In the extreme case, channel-mixing MLP can be regarded as a CNN with 1×1 convolution, while token-mixing MLP can be regarded as single-channel depth-wise convolutions. However, this MLP-Mixer has a much simpler architecture than such CNNs.

In addition, let us convert token-mixing MLP and channel-mixing MLP into mathematical expressions. The structure of MLP-Block is shown below. It consists of all join layers + GELU + all join layers, which is much simpler than CNN and Transformer. In addition, each MLP is connected by a skip-connection like ResNet. In addition, each MLP is preceded by Layer Normalization.

token-mixing MLP

U: Output of MLP block of token-mixing.
X: Feature value obtained by dividing the image into patches.
W1:First full join layer of MLP block
W2: The second all-connected layer of MLP block.
σ: GELU function of MLP block

channel-mixing MLP

Y: output of MLP block of channel-mixing
U: output of the MLP block of token-mixing
W3:First all combining layer of MLP block
W3: The first all-combining layer of the MLP block - W4: The second all-combining layer of the MLP block
σ: GELU function of MLP block

Note that the GELU activation function used here is also used in well-known natural languages processing models such as GPT and BERT; like Dropout, we make the model robust by randomly multiplying some activations by 0.

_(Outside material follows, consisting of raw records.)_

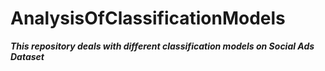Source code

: # AnalysisOfClassificationModels
**_This repository deals with different classification models on Social Ads Dataset_**
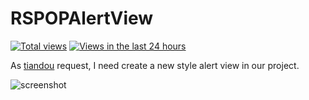 RSPOPAlertView
==============

[![Total views](https://sourcegraph.com/api/repos/github.com/yeahdongcn/RSPOPAlertView/counters/views.png)](https://sourcegraph.com/github.com/yeahdongcn/RSPOPAlertView)
[![Views in the last 24 hours](https://sourcegraph.com/api/repos/github.com/yeahdongcn/RSPOPAlertView/counters/views-24h.png)](https://sourcegraph.com/github.com/yeahdongcn/RSPOPAlertView)

As [tiandou](https://github.com/tiandou) request, I need create a new style alert view in our project.

![screenshot](https://raw.githubusercontent.com/yeahdongcn/RSPOPAlertView/master/video.gif)
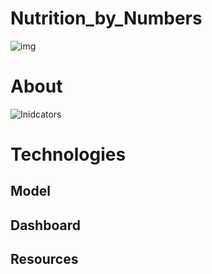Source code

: # Nutrition_by_Numbers
![img](https://stmaaprodfwsite.blob.core.windows.net/assets/sites/1/2015/05/global-food-main.jpg)

# About

![Inidcators](https://i.pinimg.com/originals/1b/6c/ea/1b6cea6f69eb6f09a37a736ae486c8e6.jpg)

# Technologies


## Model

## Dashboard

## Resources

This is the architecture of Mixer. You can see that all the operations are completed with very basic operations such as matrix product and transpose.

experiment

In our experiments, we perform pre-training on a large dataset and then fine-tuning on a small dataset (downstream task) as in the conventional method. We have the following three objectives.

1. accuracy in downstream tasks
2. the computational cost of pre-training
3. throughput during inference

Note that the goal of this paper is not to achieve SoTA, but to show that MLP-based models have the potential to match and exceed today's CNNs and Transformers.

downstream task

・ImageNet
・CIFAR-10/100
・Oxford-IIIT Pets
・Oxford Flowers-102
・Visual Task Adaptation Benchmark

prior learning data

・ImageNet-21k
・ImageNet-21k
・JFT-300M

Mixer model details

result

Pre-training with ImageNet-21k achieves the same level of accuracy as Visual Transformer and BiT, while at the same time keeping the computational cost low.

Moreover, as shown in the figure above, MLP-Mixer improves the accuracy of image classification as the dataset size increases, and the degree of improvement is larger than other models. When we increase the dataset size to 300M, the accuracy is higher than BiT and faster.

The above figure also shows the performance of the trade-off between accuracy and computational cost, and it can be seen that Mixer is on the Pareto Frontier with other SoTA models when the trade-off between accuracy and computational cost is taken into account, although its accuracy alone is slightly lower than SoTA.

summary

Although Mixer is a very simple architecture consisting of two MLP layers, it achieves image classification performance comparable to the SoTA model while keeping the computational cost low. If the research is developed based on this paper, it may soon surpass CNN and Transformer in both classification accuracy and computational cost.